Synod members focus on primacy of family

Cindy Wooden Catholic News Service

VATICAN CITY – Cardinal Vinko Puljic of Sarajevo, Bosnia-Herzegovina, said any evangelization he’s done has always and only been a matter of building on the evangelization already begun within the family.

“My pastoral work is simply an addition to what the family has already built,” he said Oct. 10 during a speech to the Synod of Bishops on the new evangelization.

Credit for the flowering of new vocations also lies with the family because it is “the first school of faith and truly encourages a personal encounter with Christ.”

Cardinal Puljic said that in his own life, as well as in his ministry as a bishop, he also recognizes the family as “the first seminary.”

“The family transmits the faith with its heart, life and practice,” the cardinal told the synod.

During the war in the Balkans in the 1990s, he said, half the Catholic families of Bosnia-Herzegovina were forced to flee, and “thanks to the games of local and international politicians,” many still have been unable to return.

After the breakup of the communist Yugoslavia, he said, the newly independent countries adopted democracy, but that brought with it relativism and a weakened appreciation for the traditional family.

“The new evangelization will succeed if it manages to restore the sanctity of marriage,” on which the family is founded and graced to become a “domestic church.” Strong Catholic families become “the strong drivers” of parishes that are alive and active in evangelization, he said.

Archbishop Gerald Cyprien Lacroix of Quebec was even more personal than Cardinal Puljic in his Oct. 11 speech to the synod.

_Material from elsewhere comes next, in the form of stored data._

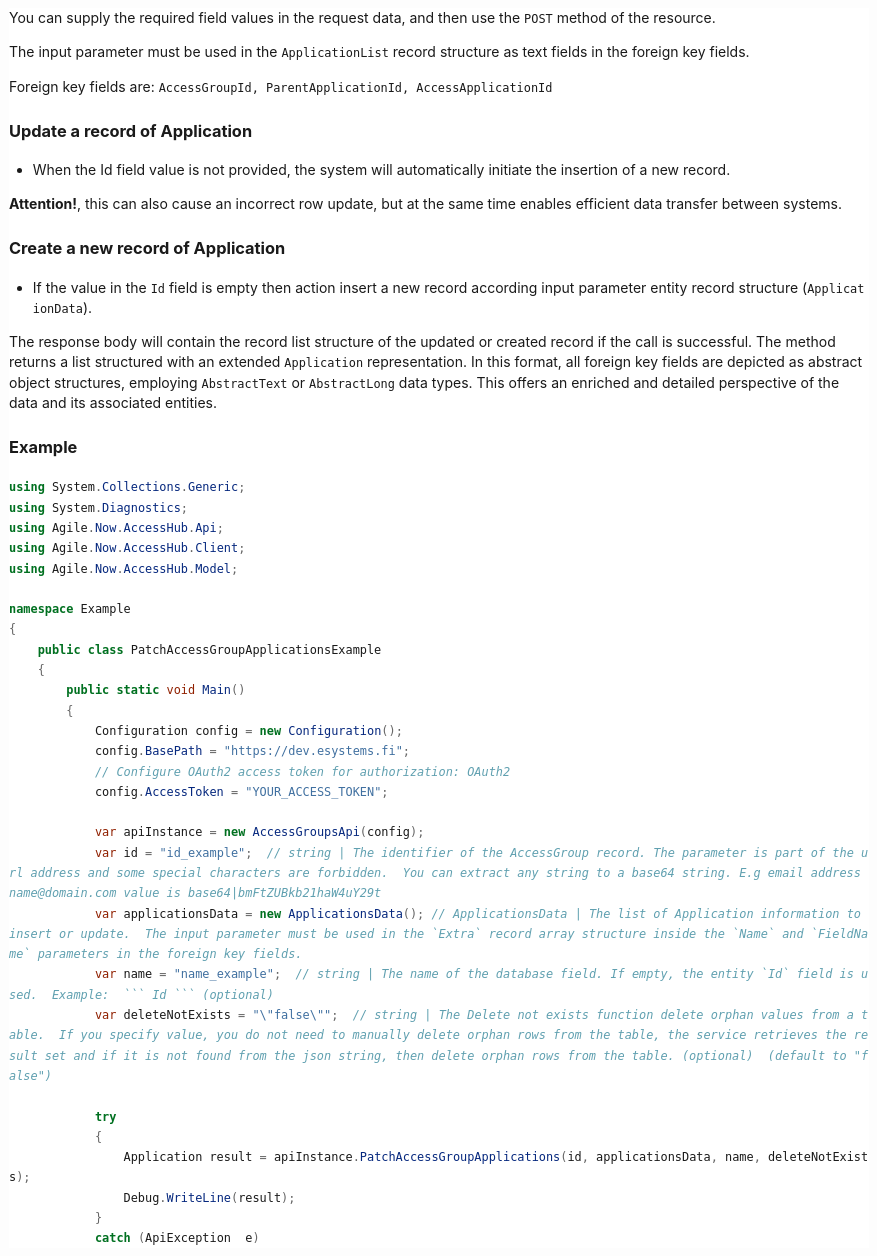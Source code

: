 You can supply the required field values in the request data, and then use the `POST` method of the resource.

The input parameter must be used in the `ApplicationList` record structure as text fields in the foreign key fields.

Foreign key fields are: `AccessGroupId, ParentApplicationId, AccessApplicationId`

### Update a record of Application
* When the Id field value is not provided, the system will automatically initiate the insertion of a new record.

**Attention!**, this can also cause an incorrect row update, but at the same time enables efficient data transfer between systems.

### Create a new record of Application
* If the value in the `Id` field is empty then action insert a new record according input parameter entity record structure (`ApplicationData`).

The response body will contain the record list structure of the updated or created record if the call is successful. The method returns a list structured with an extended `Application` representation. In this format, all foreign key fields are depicted as abstract object structures, employing `AbstractText` or `AbstractLong` data types. This offers an enriched and detailed perspective of the data and its associated entities.

### Example
```csharp
using System.Collections.Generic;
using System.Diagnostics;
using Agile.Now.AccessHub.Api;
using Agile.Now.AccessHub.Client;
using Agile.Now.AccessHub.Model;

namespace Example
{
    public class PatchAccessGroupApplicationsExample
    {
        public static void Main()
        {
            Configuration config = new Configuration();
            config.BasePath = "https://dev.esystems.fi";
            // Configure OAuth2 access token for authorization: OAuth2
            config.AccessToken = "YOUR_ACCESS_TOKEN";

            var apiInstance = new AccessGroupsApi(config);
            var id = "id_example";  // string | The identifier of the AccessGroup record. The parameter is part of the url address and some special characters are forbidden.  You can extract any string to a base64 string. E.g email address name@domain.com value is base64|bmFtZUBkb21haW4uY29t
            var applicationsData = new ApplicationsData(); // ApplicationsData | The list of Application information to insert or update.  The input parameter must be used in the `Extra` record array structure inside the `Name` and `FieldName` parameters in the foreign key fields.
            var name = "name_example";  // string | The name of the database field. If empty, the entity `Id` field is used.  Example:  ``` Id ``` (optional) 
            var deleteNotExists = "\"false\"";  // string | The Delete not exists function delete orphan values from a table.  If you specify value, you do not need to manually delete orphan rows from the table, the service retrieves the result set and if it is not found from the json string, then delete orphan rows from the table. (optional)  (default to "false")

            try
            {
                Application result = apiInstance.PatchAccessGroupApplications(id, applicationsData, name, deleteNotExists);
                Debug.WriteLine(result);
            }
            catch (ApiException  e)
```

The archbishop told the story of “Raymond and Bridget” who, 45 years ago, were involved in an “Encounter” celebration with thousands of other Catholics from Canada and the United States; the movement helped them become familiar with Scripture and deepen their prayer life.

“They brought those things home, and their personal encounter with Jesus really changed their lives,” the archbishop said. “If I’m here today, it’s because that couple was my mother and father, who have just celebrated 56 years of marriage.”

Like his parents, he said, Catholics can be effective evangelizers only when they’ve first had an encounter with Jesus.

Vietnamese Bishop Joseph Vu Duy Thong of Phan Thiet told the synod Oct. 11 that priests and other pastoral workers must be particularly aware of the evangelization opportunities presented when families and friends gather at church. Particularly on the occasions of a wedding or a funeral, he said, Catholics who no longer practice their faith and people who may never even have been baptized will attend and could hear the Gospel.

Father Robert F. Prevost, prior general of the Augustinians, told the synod that portrayals of the modern family on television and in films present a huge challenge to the Catholic Church.

“Note, for example, how alternative families comprised of homosexual partners and their adopted children are so benignly and sympathetically portrayed on television programs and in cinema,” he told synod members.

“The sympathy for anti-Christian lifestyle choices that the mass media fosters is so brilliantly and artfully engrained in the viewing public that when people hear the Christian message, it often inevitably seems ideological and emotionally cruel by contrast to the ostensible humaneness of the anti-Christian perspective,” he said.

If the new evangelization is going to counter those notions, he said, Christian “pastors, preachers, teachers and catechists are going to have to become far more informed about the challenge of evangelizing in a world dominated by the mass media.”

Father Prevost said the task is not impossible; even St. Augustine and the other fathers of the church were used to preaching a message that went against contemporary cultural mores. They succeeded, he said, “because they were masters of the art of rhetoric.”